Lassa fever is a hemorrhagic virus. It starts out looking like the flu a couple of weeks after someone is exposed to the virus, and in about 20% of cases can damage blood vessels and organs to the point where they bleed internally, or externally through the eyes, nose, and gums. It’s endemic to parts of western Africa, and every year there are anywhere between (pdf) 100,000 to 300,000 cases of reported in countries including Nigeria, Sierra Leone, Liberia, and Guinea.

So far, the Nigerian Center for Disease Control has reported over 353 lab-confirmed cases (out of over 1,100 suspected instances) of the virus within 18 states clustered near the coast and center of the country.

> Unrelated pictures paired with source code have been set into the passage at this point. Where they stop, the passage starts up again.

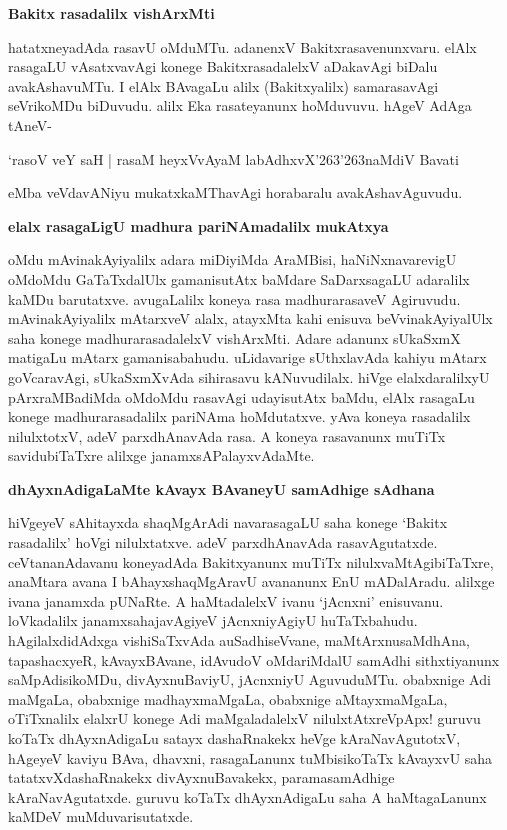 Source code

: {\bigskip
\noindent
{\large\bf Bakitx rasadalilx vishArxMti}}\label{page231}
\medskip

\noindent
hatatxneyadAda rasavU oMduMTu. adanenxV Bakitxrasavenunxvaru. elAlx rasagaLU vAsatxvavAgi konege BakitxrasadalelxV aDakavAgi biDalu avakAshavuMTu. I elAlx BAvagaLu alilx (Bakitxyalilx) samarasavAgi seVrikoMDu biDuvudu. alilx Eka rasateyanunx hoMduvuvu. hAgeV AdAga tAneV-

\begin{shloka}
`rasoV veY saH | rasaM heyxVvAyaM labAdhxvX\char'263\char'263naMdiV Bavati\label{231}
\end{shloka}

\noindent
eMba veVdavANiyu mukatxkaMThavAgi horabaralu avakAshavAguvudu.

{\bigskip
\noindent
{\large\bf elalx rasagaLigU madhura pariNAmadalilx mukAtxya}}\label{page231a}
\medskip

\noindent
oMdu mAvinakAyiyalilx adara miDiyiMda AraMBisi, haNiNxnavarevigU oMdoMdu GaTaTxdalUlx gamanisutAtx baMdare SaDarxsagaLU adaralilx kaMDu barutatxve. avugaLalilx koneya rasa madhurarasaveV Agiruvudu. mAvinakAyiyalilx mAtarxveV alalx, atayxMta kahi enisuva beVvinakAyiyalUlx saha konege madhurarasadalelxV vishArxMti. Adare adanunx sUkaSxmX matigaLu mAtarx gamanisabahudu. uLidavarige sUthxlavAda kahiyu mAtarx goVcaravAgi, sUkaSxmXvAda sihirasavu kANuvudilalx. hiVge elalxdaralilxyU pArxraMBadiMda oMdoMdu rasavAgi udayisutAtx baMdu, elAlx rasagaLu konege madhurarasadalilx pariNAma hoMdutatxve. yAva koneya rasadalilx nilulxtotxV, adeV parxdhAnavAda rasa. A koneya rasavanunx muTiTx savidubiTaTxre alilxge janamxsAPalayxvAdaMte.

{\bigskip
\noindent
{\large\bf dhAyxnAdigaLaMte kAvayx BAvaneyU samAdhige sAdhana}}\label{page231b}
\medskip

\noindent
hiVgeyeV sAhitayxda shaqMgArAdi navarasagaLU saha konege `Bakitx rasadalilx' hoVgi nilulxtatxve. adeV parxdhAnavAda rasavAgutatxde. ceVtananAdavanu koneyadAda Bakitxyanunx muTiTx nilulxvaMtAgibiTaTxre, anaMtara avana I bAhayxshaqMgAravU avananunx EnU mADalAradu. alilxge ivana janamxda pUNaRte. A haMtadalelxV ivanu `jAcnxni' enisuvanu. loVkadalilx janamxsahajavAgiyeV jAcnxniyAgiyU huTaTxbahudu. hAgilalxdidAdxga vishiSaTxvAda auSadhiseVvane, maMtArxnusaMdhAna, tapashacxyeR, kAvayxBAvane, idAvudoV oMdariMdalU samAdhi sithxtiyanunx saMpAdisikoMDu, divAyxnuBaviyU, jAcnxniyU AguvuduMTu. obabxnige Adi maMgaLa, obabxnige madhayxmaMgaLa, obabxnige aMtayxmaMgaLa, oTiTxnalilx elalxrU konege Adi maMgaladalelxV nilulxtAtxreVpApx! guruvu koTaTx dhAyxnAdigaLu satayx dashaRnakekx heVge kAraNavAgutotxV, hAgeyeV kaviyu BAva, dhavxni, rasagaLanunx tuMbisikoTaTx kAvayxvU saha tatatxvXdashaRnakekx divAyxnuBavakekx, paramasamAdhige kAraNavAgutatxde. guruvu koTaTx dhAyxnAdigaLu saha A haMtagaLanunx kaMDeV muMduvarisutatxde.

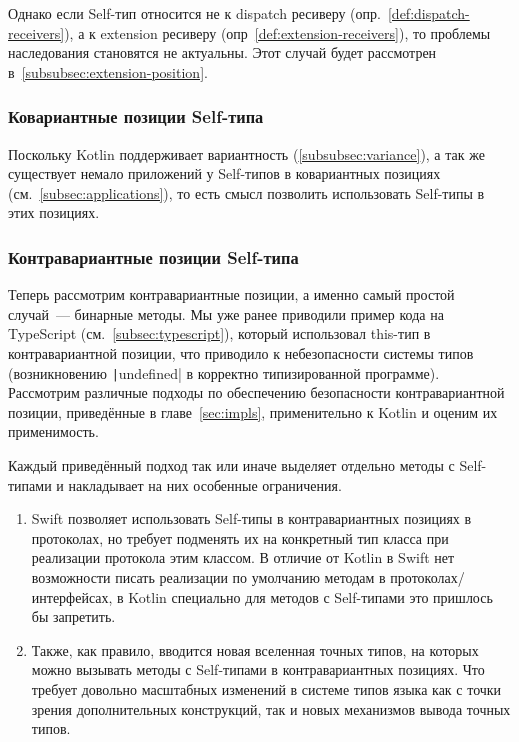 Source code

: Однако если Self-тип относится не к dispatch ресиверу (опр.~\ref{def:dispatch-receivers}), а к extension ресиверу (опр~\ref{def:extension-receivers}), то проблемы наследования становятся не актуальны.
Этот случай будет рассмотрен в~\ref{subsubsec:extension-position}.

\subsubsection{Ковариантные позиции Self-типа}

Поскольку Kotlin поддерживает вариантность (\ref{subsubsec:variance}), а так же существует немало приложений у Self-типов в ковариантных позициях (см.~\ref{subsec:applications}), то есть смысл позволить использовать Self-типы в этих позициях.

\subsubsection{Контравариантные позиции Self-типа}

Теперь рассмотрим контравариантные позиции, а именно самый простой случай~--- бинарные методы.
Мы уже ранее приводили пример кода на TypeScript (см.~\ref{subsec:typescript}), который использовал this-тип в контравариантной позиции, что приводило к небезопасности системы типов (возникновению \texttt|undefined| в корректно типизированной программе).
Рассмотрим различные подходы по обеспечению безопасности контравариантной позиции, приведённые в главе~\ref{sec:impls}, применительно к Kotlin и оценим их применимость.

Каждый приведённый подход так или иначе выделяет отдельно методы с Self-типами и накладывает на них особенные ограничения.

\begin{enumerate}
    \item Swift позволяет использовать Self-типы в контравариантных позициях в протоколах, но требует подменять их на конкретный тип класса при реализации протокола этим классом.
    В отличие от Kotlin в Swift нет возможности писать реализации по умолчанию методам в протоколах/интерфейсах, в Kotlin специально для методов с Self-типами это пришлось бы запретить.
    \item Также, как правило, вводится новая вселенная точных типов, на которых можно вызывать методы с Self-типами в контравариантных позициях.
    Что требует довольно масштабных изменений в системе типов языка как с точки зрения дополнительных конструкций, так и новых механизмов вывода точных типов\cite{ryu2016thistype}.
\end{enumerate}

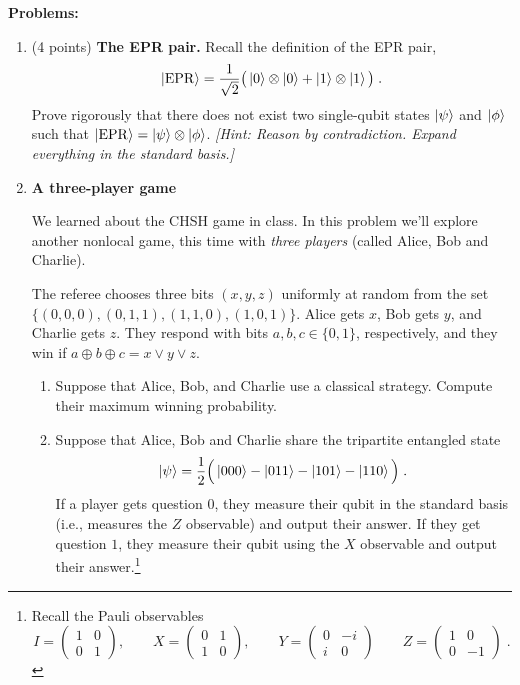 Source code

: \documentclass[12pt]{article}
\begin{document}
 
\medskip
{\bf Problems:}
\begin{enumerate}

\item (4 points) {\bf The EPR pair.}
Recall the definition of the EPR pair,
\[ \ket{\mathrm{EPR}} = \frac{1}{\sqrt{2}} \big( \ket{0} \otimes \ket{0} + \ket{1}\otimes \ket{1}\big)\;.\]
Prove rigorously that there does not exist two single-qubit states $\ket{\psi}$ and $\ket{\phi}$ such that $\ket{\mathrm{EPR}} = \ket{\psi} \otimes \ket{\phi}$. \emph{[Hint: Reason by contradiction. Expand everything in the standard basis.]}


\item {\bf A three-player game}

We learned about the CHSH game in class. In this problem we'll explore another nonlocal game, this time with \emph{three players} (called Alice, Bob and Charlie).

The referee chooses three bits $(x,y,z)$ uniformly at random from the set $\{ (0,0,0), (0,1,1), (1,1,0), (1,0,1) \}$. Alice gets $x$, Bob gets $y$, and Charlie gets $z$. They respond with bits $a,b,c \in \{0,1\}$, respectively, and they win if $a \oplus b \oplus c = x \vee y \vee z$. 
\begin{enumerate}
\item Suppose that Alice, Bob, and Charlie use a classical strategy. Compute their maximum winning probability.
\item Suppose that Alice, Bob and Charlie share the tripartite entangled state 
\[
    \ket{\psi} = \frac{1}{2} \Big( \ket{000} - \ket{011} - \ket{101} - \ket{110} \Big) \;.
\]
If a player gets question $0$, they measure their qubit in the standard basis (i.e., measures the $Z$ observable) and output their answer. If they get question $1$, they measure their qubit using the $X$ observable and output their answer.\footnote{Recall the Pauli observables
\[
     I = \begin{pmatrix} 1 & 0 \\ 0 & 1 \end{pmatrix}, \qquad X = \begin{pmatrix} 0 & 1 \\ 1 & 0 \end{pmatrix}, \qquad Y = \begin{pmatrix} 0 & -i \\ i & 0 \end{pmatrix} \qquad Z = \begin{pmatrix} 1 & 0 \\ 0 & -1 \end{pmatrix}\;.
\]
}


\end{enumerate}
\end{enumerate}
\end{document}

Last year, there were 143 confirmed cases, up from 101 the year before. Yet it’s not just the number of cases that are making this year so bad—it’s the lethality of the strain.

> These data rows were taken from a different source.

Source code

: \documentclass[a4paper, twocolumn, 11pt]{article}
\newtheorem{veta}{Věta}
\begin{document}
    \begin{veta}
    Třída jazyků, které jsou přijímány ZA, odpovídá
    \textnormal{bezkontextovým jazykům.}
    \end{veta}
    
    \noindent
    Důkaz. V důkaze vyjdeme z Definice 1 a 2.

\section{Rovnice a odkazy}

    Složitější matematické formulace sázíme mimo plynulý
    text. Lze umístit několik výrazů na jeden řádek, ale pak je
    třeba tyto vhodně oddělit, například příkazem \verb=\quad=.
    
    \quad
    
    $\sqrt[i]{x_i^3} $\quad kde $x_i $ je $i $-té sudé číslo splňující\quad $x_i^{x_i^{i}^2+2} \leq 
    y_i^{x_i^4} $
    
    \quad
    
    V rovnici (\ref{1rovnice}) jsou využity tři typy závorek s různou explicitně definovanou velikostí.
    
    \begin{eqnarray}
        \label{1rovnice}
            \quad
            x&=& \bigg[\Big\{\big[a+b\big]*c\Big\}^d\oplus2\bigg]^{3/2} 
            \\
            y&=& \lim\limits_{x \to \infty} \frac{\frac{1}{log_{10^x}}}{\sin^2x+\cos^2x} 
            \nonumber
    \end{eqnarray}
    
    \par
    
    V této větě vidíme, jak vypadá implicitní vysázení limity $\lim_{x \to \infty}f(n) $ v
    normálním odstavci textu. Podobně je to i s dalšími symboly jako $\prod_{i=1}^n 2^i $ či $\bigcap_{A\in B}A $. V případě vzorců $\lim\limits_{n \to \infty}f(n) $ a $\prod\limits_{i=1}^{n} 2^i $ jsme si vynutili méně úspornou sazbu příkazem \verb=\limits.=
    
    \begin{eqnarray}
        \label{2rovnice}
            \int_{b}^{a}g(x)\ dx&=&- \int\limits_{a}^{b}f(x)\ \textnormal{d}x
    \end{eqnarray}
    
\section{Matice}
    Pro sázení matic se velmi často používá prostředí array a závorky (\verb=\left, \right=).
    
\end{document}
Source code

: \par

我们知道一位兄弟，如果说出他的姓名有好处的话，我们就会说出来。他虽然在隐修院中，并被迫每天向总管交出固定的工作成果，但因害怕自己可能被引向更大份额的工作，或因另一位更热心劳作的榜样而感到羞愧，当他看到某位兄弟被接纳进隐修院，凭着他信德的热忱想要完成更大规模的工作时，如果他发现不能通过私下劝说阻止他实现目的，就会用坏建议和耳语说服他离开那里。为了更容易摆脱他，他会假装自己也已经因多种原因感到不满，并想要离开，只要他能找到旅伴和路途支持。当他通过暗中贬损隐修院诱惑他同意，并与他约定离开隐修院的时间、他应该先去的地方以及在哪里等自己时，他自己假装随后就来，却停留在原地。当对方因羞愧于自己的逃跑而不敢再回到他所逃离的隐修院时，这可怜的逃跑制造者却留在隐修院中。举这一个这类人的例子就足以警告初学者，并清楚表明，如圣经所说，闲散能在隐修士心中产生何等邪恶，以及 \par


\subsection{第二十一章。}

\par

Normally, Lassa is only fatal in an average of 1% of cases, and 15% for those people who have to go to the hospital—a far cry from other hemorrhagic viruses like Ebola, which kills about 70% of those infected. But according to a report (pdf) from Mar. 4, this time the disease is killing 23.8% of those infected. There have been 110 deaths since the beginning of the year.

Health officials are calling for all hands on deck to try to stop the spread of the virus. It’s spread through fluids from a person who already has the virus, or the excrement of the multimammate rat. These rats are all over the country and like generic rodents you’d find anywhere, except for the  18 mammary glands on females (hence the name). The Nigerian Emergency Operations Center is working at maximum capacity to establish more laboratory facilities for diagnosing cases and issuing reminder guidelines for healthcare workers across the country for treating the fever.

It’s not totally clear why this outbreak is so bad. It could be that rats are finding their ways into more homes in search of food, or that they’re intentionally brought there as a meal (rats are a high-protein source of food). Additionally, the tools for finding the virus have already improved. “When you don’t have the ability to detect the disease, you’re not going to find it,” Lina Moses, an epidemiologist at Tulane University told the Atlantic. Better labs can mean more cases, and perhaps an improved healthcare system, Moses said, but this factor probably doesn’t account for the surge of cases within the country this year.

At the moment, there’s no vaccine or cure for the virus. There is antiviral medication that works, if someone takes it within a week of contracting the virus. That early on, though, it’s hard to tell if you’re sick. This week, the Coalition for Epidemic Preparedness Innovations, a global health group with headquarters in Washington DC and Europe, started working with an Austrian biotech company called Themis Bioscience to develop a vaccine for Lassa fever and Middle East respiratory syndrome (MERS).